::: Recorded data
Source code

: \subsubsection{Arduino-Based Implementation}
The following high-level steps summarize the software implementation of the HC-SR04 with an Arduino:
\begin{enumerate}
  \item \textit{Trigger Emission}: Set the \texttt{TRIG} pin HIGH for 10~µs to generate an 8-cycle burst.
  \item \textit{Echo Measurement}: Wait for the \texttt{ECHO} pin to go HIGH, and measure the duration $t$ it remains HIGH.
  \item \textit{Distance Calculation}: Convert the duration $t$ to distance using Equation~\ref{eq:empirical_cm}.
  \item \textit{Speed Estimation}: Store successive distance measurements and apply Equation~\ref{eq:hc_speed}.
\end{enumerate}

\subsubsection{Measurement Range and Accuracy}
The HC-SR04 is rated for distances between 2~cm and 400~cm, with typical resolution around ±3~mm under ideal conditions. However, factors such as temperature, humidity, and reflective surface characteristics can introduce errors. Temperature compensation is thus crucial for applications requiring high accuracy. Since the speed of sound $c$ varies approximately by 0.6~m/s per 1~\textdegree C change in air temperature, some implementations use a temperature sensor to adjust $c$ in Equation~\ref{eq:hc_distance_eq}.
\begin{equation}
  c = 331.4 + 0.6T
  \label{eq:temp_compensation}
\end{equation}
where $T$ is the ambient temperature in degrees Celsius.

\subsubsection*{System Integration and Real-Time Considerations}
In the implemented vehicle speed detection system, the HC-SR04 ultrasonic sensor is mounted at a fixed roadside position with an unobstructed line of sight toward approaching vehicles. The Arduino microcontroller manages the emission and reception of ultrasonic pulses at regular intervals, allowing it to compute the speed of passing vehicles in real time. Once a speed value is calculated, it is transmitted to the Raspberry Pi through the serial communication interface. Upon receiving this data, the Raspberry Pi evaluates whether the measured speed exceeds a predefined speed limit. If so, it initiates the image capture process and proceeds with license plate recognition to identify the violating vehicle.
::::::
> _What is being asked_
Copy every line in the records above that contains the word "Arduino".

> _Response area_
: \subsubsection{Arduino-Based Implementation}
The following high-level steps summarize the software implementation of the HC-SR04 with an Arduino:
In the implemented vehicle speed detection system, the HC-SR04 ultrasonic sensor is mounted at a fixed roadside position with an unobstructed line of sight toward approaching vehicles. The Arduino microcontroller manages the emission and reception of ultrasonic pulses at regular intervals, allowing it to compute the speed of passing vehicles in real time. Once a speed value is calculated, it is transmitted to the Raspberry Pi through the serial communication interface. Upon receiving this data, the Raspberry Pi evaluates whether the measured speed exceeds a predefined speed limit. If so, it initiates the image capture process and proceeds with license plate recognition to identify the violating vehicle.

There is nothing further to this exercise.